Loreta Telleria Escobar

mardi 28 août 2018, mis en ligne par Françoise Couëdel

Jeudi 14 août 2018.

L’après Guerre froide a été marqué par un nouveau type d’interventionnisme en Amérique latine de la part des gouvernements des États-Unis. Ce qui se caractérisait par l’occupation armée de nos pays, l’embauche de mercenaires pour déstabiliser les gouvernements nationalistes ou simplement par le soutien à des régimes dictatoriaux, a fait place à de nouvelles formes d’ingérence ou de manipulations politique, économique et sociale, qui ont eu pour objectif permanent de consolider le pouvoir impérialiste, par le biais d’un mécanisme puissant de destruction des États et des Nations.

À partir de 1991, le nouvel ordre mondial devenait la convergence idéale des intérêts économiques capitalistes, la distribution géographique du pouvoir se concentrait dans le monde occidental et la division sociale mondiale du travail engendrait un nouveau cycle intensif de paupérisation et de désagrégation sociale.

Dans ce nouveau scenario de transformation géopolitique, l’Amérique latine a continué à s’aligner sur le pouvoir hégémonique des États-Unis.
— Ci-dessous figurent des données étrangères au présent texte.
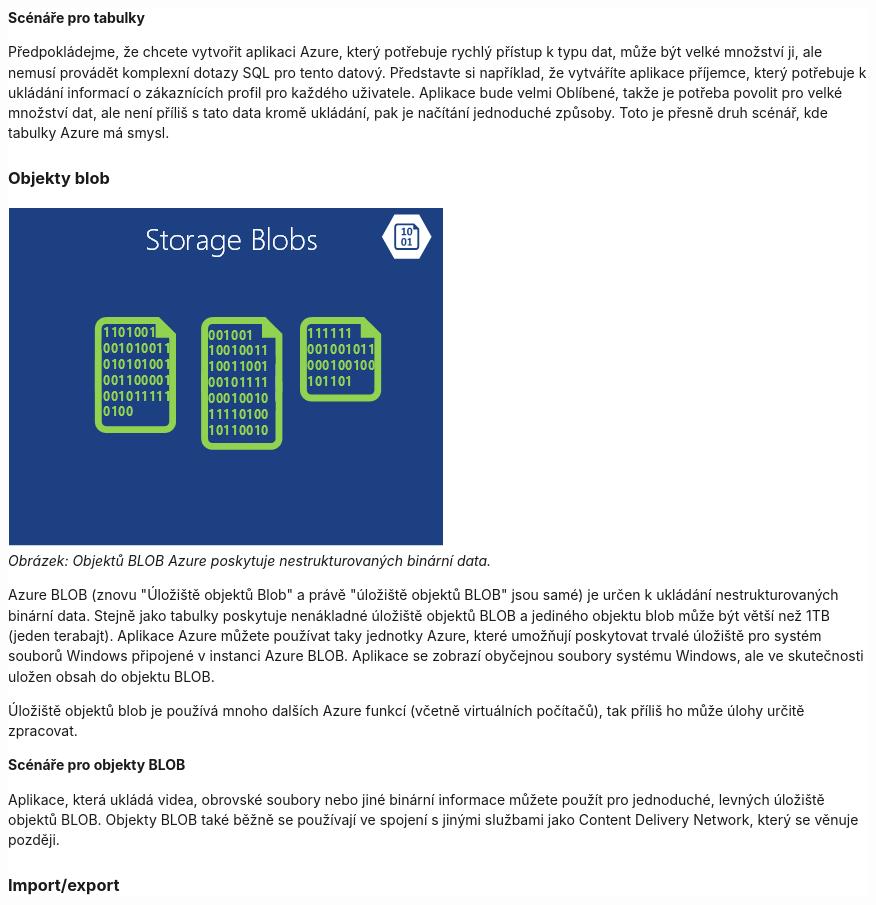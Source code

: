 **Scénáře pro tabulky**

Předpokládejme, že chcete vytvořit aplikaci Azure, který potřebuje rychlý přístup k typu dat, může být velké množství ji, ale nemusí provádět komplexní dotazy SQL pro tento datový. Představte si například, že vytváříte aplikace příjemce, který potřebuje k ukládání informací o zákaznících profil pro každého uživatele. Aplikace bude velmi Oblíbené, takže je potřeba povolit pro velké množství dat, ale není příliš s tato data kromě ukládání, pak je načítání jednoduché způsoby. Toto je přesně druh scénář, kde tabulky Azure má smysl.

### <a name="blobs"></a>Objekty blob
![Objekty BLOB úložiště Azure](./media/fundamentals-introduction-to-azure/StorageBlobsIntroNew.png)    
*Obrázek: Objektů BLOB Azure poskytuje nestrukturovaných binární data.*  

Azure BLOB (znovu "Úložiště objektů Blob" a právě "úložiště objektů BLOB" jsou samé) je určen k ukládání nestrukturovaných binární data. Stejně jako tabulky poskytuje nenákladné úložiště objektů BLOB a jediného objektu blob může být větší než 1TB (jeden terabajt). Aplikace Azure můžete používat taky jednotky Azure, které umožňují poskytovat trvalé úložiště pro systém souborů Windows připojené v instanci Azure BLOB. Aplikace se zobrazí obyčejnou soubory systému Windows, ale ve skutečnosti uložen obsah do objektu BLOB.

Úložiště objektů blob je používá mnoho dalších Azure funkcí (včetně virtuálních počítačů), tak příliš ho může úlohy určitě zpracovat.

**Scénáře pro objekty BLOB**

Aplikace, která ukládá videa, obrovské soubory nebo jiné binární informace můžete použít pro jednoduché, levných úložiště objektů BLOB. Objekty BLOB také běžně se používají ve spojení s jinými službami jako Content Delivery Network, který se věnuje později.  

### <a name="import--export"></a>Import/export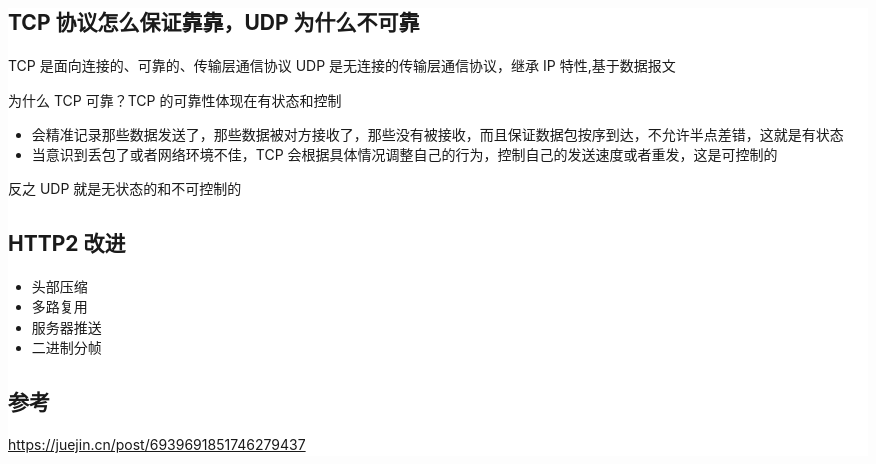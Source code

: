 ## TCP 协议怎么保证靠靠，UDP 为什么不可靠

TCP 是面向连接的、可靠的、传输层通信协议
UDP 是无连接的传输层通信协议，继承 IP 特性,基于数据报文

为什么 TCP 可靠？TCP 的可靠性体现在有状态和控制

- 会精准记录那些数据发送了，那些数据被对方接收了，那些没有被接收，而且保证数据包按序到达，不允许半点差错，这就是有状态
- 当意识到丢包了或者网络环境不佳，TCP 会根据具体情况调整自己的行为，控制自己的发送速度或者重发，这是可控制的

反之 UDP 就是无状态的和不可控制的

## HTTP2 改进

- 头部压缩
- 多路复用
- 服务器推送
- 二进制分帧

## 参考

<https://juejin.cn/post/6939691851746279437>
À l’exception de Cuba, tous les pays du continent ont adopté les principes idéologiques du néolibéralisme ce qui a engendré, comme dans le passé, des problèmes de dette extérieure, de déficit fiscal, de chômage et de pauvreté qui ont touché la région. L’« unipolarisation » n’allait pas, semblait-il, sauver le monde des inégalités.

Mais l’après Guerre Froide n’a pas signifié non plus la paix ; le monde s’est vu impliqué dans un cycle de nouvelles violences. À partir de l’année 2000, l’espace post-soviétique, avec les dénommées « Révolutions de couleurs », a révélé la priorisation d’une nouvelle forme d’intervention. Les coups d’État en douce, ce qu’on appelle « la subversion politico-idéologique » [1] ont montré que la guerre de positions de type impérialiste était réelle et efficace. Face à l’influence potentielle de la Russie et de la Chine, les États-Unis se sont assurés le contrôle de la Serbie-Yougoslavie (2000),de la Géorgie(2003), de l’Ukraine(2004), du Kirghizistan (2005) et du Liban(2005).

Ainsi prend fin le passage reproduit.